===== Listed records

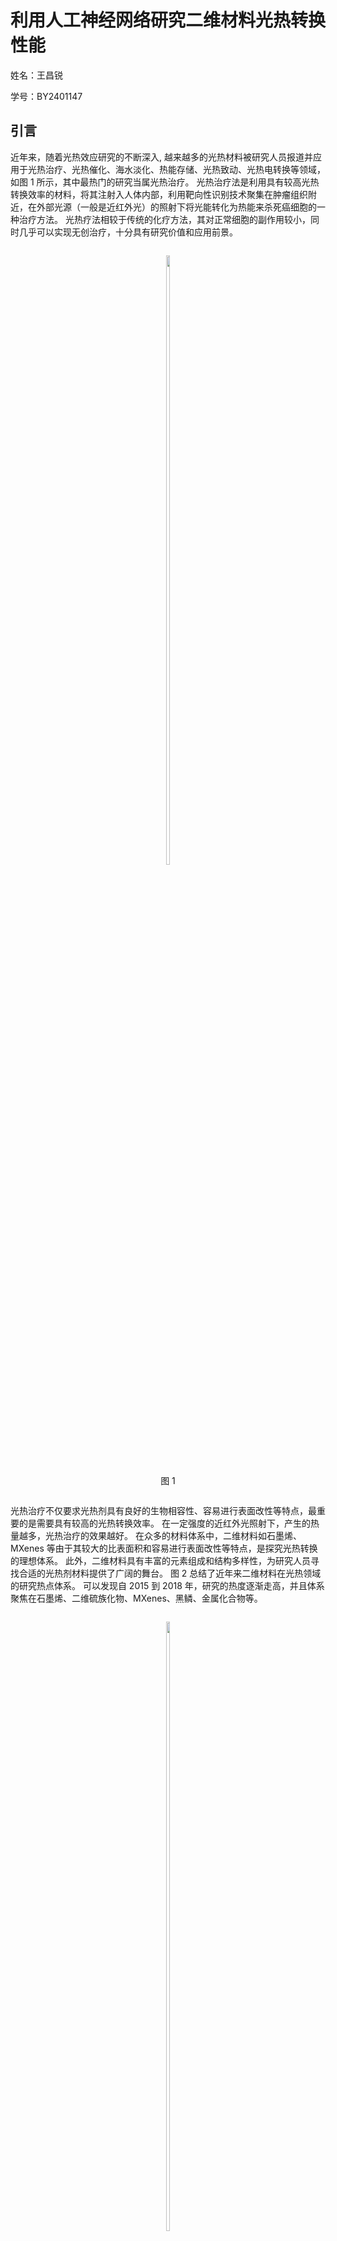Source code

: 
# 利用人工神经网络研究二维材料光热转换性能

姓名：王昌锐

学号：BY2401147

## 引言

近年来，随着光热效应研究的不断深入, 越来越多的光热材料被研究人员报道并应用于光热治疗、光热催化、海水淡化、热能存储、光热致动、光热电转换等领域，如图 1 所示，其中最热门的研究当属光热治疗。
光热治疗法是利用具有较高光热转换效率的材料，将其注射入人体内部，利用靶向性识别技术聚集在肿瘤组织附近，在外部光源（一般是近红外光）的照射下将光能转化为热能来杀死癌细胞的一种治疗方法。
光热疗法相较于传统的化疗方法，其对正常细胞的副作用较小，同时几乎可以实现无创治疗，十分具有研究价值和应用前景。

<div style="text-align: center;">
  <figure style="display: inline-block; text-align: center;">
    <img src="./figures/fig_001.png" width="50%" />
    <figcaption>图 1</figcaption>
  </figure>
</div>

光热治疗不仅要求光热剂具有良好的生物相容性、容易进行表面改性等特点，最重要的是需要具有较高的光热转换效率。
在一定强度的近红外光照射下，产生的热量越多，光热治疗的效果越好。
在众多的材料体系中，二维材料如石墨烯、MXenes 等由于其较大的比表面积和容易进行表面改性等特点，是探究光热转换的理想体系。
此外，二维材料具有丰富的元素组成和结构多样性，为研究人员寻找合适的光热剂材料提供了广阔的舞台。
图 2 总结了近年来二维材料在光热领域的研究热点体系。
可以发现自 2015 到 2018 年，研究的热度逐渐走高，并且体系聚焦在石墨烯、二维硫族化物、MXenes、黑鳞、金属化合物等。

<div style="text-align: center;">
  <figure style="display: inline-block; text-align: center;">
    <img src="./figures/fig_002.png" width="50%" />
    <figcaption>图 2</figcaption>
  </figure>
</div>

不难发现，研究材料的光热转换性能，最核心的指标就是光热转换效率（PCE）。
但是，一方面通过实验大规模探究材料的 PCE 费时费力；另一方面，由于理论基础不完善，无法直接通过第一性原理计算出材料的 PCE。
本文试图通过构建二维材料 PCE 的数据集，借助人工神经网络，预测二维材料的 PCE。

## 构建数据集

要想使用机器学习来构建模型，首先要有高质量的数据集作为支撑。
这一步需要从零散的文献和数据库中人工收集数据，十分耗费时间和精力。

本文聚焦于石墨烯、二维过渡金属硫族化物、二维过渡金属碳化物/氮化物（MXenes）、黑鳞、金属化合物等二维材料的光热研究，收集相关文献。
文献中报告的 PCE 值记为标签；文献中所做的实验表征，例如拉曼光谱峰位置、TEM 测得的纳米片粒径和厚度等性质被选为特征。
值得一提的是，由于不同实验人员所做的表征不尽相同，因此无论选择哪些表征数据作为特征都会出现缺失值的情况，缺失值的处理将在下一步中进行。

另一方面，需要在材料数据库——例如 Materials Project、C2DB、Aflow 中检索对应材料的信息。
由于在数据库中一种化合物例如 $MoSe_{2}$ ，有多种结构组成，因此需要匹配和报道 PCE 的文献中相同结构的物质，在本论文中使用空间群进行匹配对应；而对于文献中没有提到空间群的情况，则选择形成能最低、最稳定的结构。
这部分性质如体积模量、体密度等也被记为特征。

最后，对于一些可以直接通过元素周期表获知的信息——例如价电子数、相对原子质量等信息，也被列为特征（通用部分）。
有意将不同渠道获得的材料信息在数据库中区分开（包括实验部分、数据库部分、通用部分的特征），一方面是为了使数据集条理清晰、避免数据杂糅，尤其对于实验和数据库中均涉及的特征 —— 例如带隙 $E_g$，分别记录是较好的方法。
另一方面，在后续数据集的使用过程中，也可以按需节选数据。
比如只使用实验和通用的特征拟合出的模型可能效果会比总数据集效果更好，那么这又是一个值得探究的问题。
总之，将数据分装是有条理的良好策略。

按照上述思路，本文在收集了 200 余篇近年来二维材料光热转换研究的文献之后，从中筛选出 92 条有效样本，
材料体系包含黑磷（磷烯）、二维金属化合物（ $MnO_{2}$ 、 $Sb_{2}O_{3}$ 、 $TeO_{2}$ 等）、MXenes（ $Nb_{2}C$ 、 $Ti_{3}C_{2}$ 、 $Ta_{4}C_{3}$ 等）、TMDC（ $CuS$ 、 $MoS_{2}$ 、 $Bi_{2}Te_{3}$ 等），数据集包含 68 个特征，是标准的小样本数据集。

## 清洗数据集

感谢周逍同学收集数据，数据使用已经获得授权。

上述得到的数据集中存在一些文本信息，例如特征价电子数 $2s^{2}p^{2}$ 等，文本信息不能直接用于人工神经网络的训练。
因此需要定义将文本转为数据的方法。
以价电子排布为例，在这里按照价电子排布从内到外，由少到多的顺序，将不同的价电子分布对应一个数值，形成一一对应的映射关系，从而将所有文本转换成了数据。
另一种文本数据如修饰基团不像价电子排布那样具有一定的顺序，经过研究，将出现次数最多的修饰基团记为 $7/7$ ，次数第二多的记为 $6/7$ ，依次类推，剩余的修饰基团全部记为 $1/7$ 。

此外，如前所述，数据集中还有较多缺失值的存在，经过研究最终决定将缺失值取 0 。
相较于取该列平均值和一些更复杂的策略，取 0 是一个比较保守的方案，这是因为取 0 相当于忽略了该条数据这项特征对于 PCE 的影响。

最后，进行数据集的归一化，本质就是将所有数据压缩到 0 到 1 之间。
经过上述操作得到了清洗好的数据集。

使用相关性分析来筛选特征，通过计算特征与目标变量的 Pearson 相关系数，仅保留绝对值大于 0.1 的特征。这种方式既减少了数据维度，又确保了模型能聚焦于与预测任务最相关的变量。
Pearson 相关系数热力图如图 3 、图 4 所示。

<div style="text-align: center;">
  <figure style="display: inline-block; text-align: center;">
    <img src="./figures/fig_003.png" width="50%" />
    <figcaption>图 3</figcaption>
  </figure>
</div>

<div style="text-align: center;">
  <figure style="display: inline-block; text-align: center;">
    <img src="./figures/fig_004.png" width="50%" />
    <figcaption>图 4</figcaption>
  </figure>
</div>

本论文将数据集按照 90％ 训练集和 10％ 测试集的标准进行随机切分。
训练集的数据用于训练模型，测试集的数据用于评价模型的性能表现，以保证模型训练后能够在未见数据上进行泛化评估。

## 人工神经网络

本节选用了多层感知机（MLP）作为基础模型结构。
MLP 通过隐藏层和非线性激活函数捕捉特征间的复杂交互关系。
为了提升训练效率与模型性能，模型加入了批量归一化（BatchNorm1d）和自适应 Dropout 技术，分别用于加速收敛与防止过拟合。
此外，权重初始化采用了 Xavier 方法，以提高模型优化的稳定性。
损失函数选择均方误差（MSE），优化器为 AdamW ，并结合学习率调度器动态调整学习率，以适应损失的变化。
为进一步提升模型性能，还使用贝叶斯优化对超参数进行自动搜索，相较于传统网格搜索或随机搜索，这种方法在有限计算资源下更高效。

现有数据集中，不仅包含成分、结构的特征，还包括实验中测量得到的特征。
在包含多个研究侧面的课题中，单一的机器学习模型常常无法满足要求，于是研究人员开始尝试将不同的机器学习模型合并在一起来达到更好的预测效果和更强的可解释性[88, 89]。
仿此思路，本文在优化模型性能时亦使用了模型合并的策略，根据描述符来源将数据集切分为实验数据和计算数据两部分，分别训练独立的 MLP 模型。
而合并模型的主体结构包括两支独立的 MLP 网络，它们分别处理两类数据，并在输出层之前通过融合层连接到一起。
为了充分利用独立模型的训练成果，合并模型加载了预训练的参数，从而减少初始化的不确定性。
在训练过程中，合并模型通过联合优化两类数据的特征，显著提升了对目标变量的预测性能。

实验结果表明，合并模型成功整合了实验数据与计算数据的特征，提升了预测准确性。
但是，由于数据集本身相关性较低，拟合
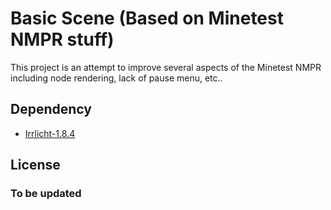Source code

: # Basic Scene (Based on Minetest NMPR stuff)

This project is an attempt to improve several aspects of the Minetest NMPR including node rendering, lack of pause menu, etc..

## Dependency

 - [Irrlicht-1.8.4](http://irrlicht.sourceforge.net/)

## License

### To be updated
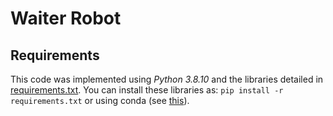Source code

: # Waiter Robot

## Requirements
This code was implemented using _Python 3.8.10_ and the libraries detailed in [requirements.txt](requirements.txt). You can install these libraries as: `pip install -r requirements.txt` or using conda (see [this](https://stackoverflow.com/questions/51042589/conda-version-pip-install-r-requirements-txt-target-lib)).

==========

**Exercise objective:** In the entries above, find the line that contains "This project is" and the line that contains "## Requirements". Reproduce exactly those two lines and every line between them, but not the pictures.

**Response:**
This project is an attempt to improve several aspects of the Minetest NMPR including node rendering, lack of pause menu, etc..

## Dependency

 - [Irrlicht-1.8.4](http://irrlicht.sourceforge.net/)

## License

### To be updated
Source code

: # Waiter Robot

## Requirements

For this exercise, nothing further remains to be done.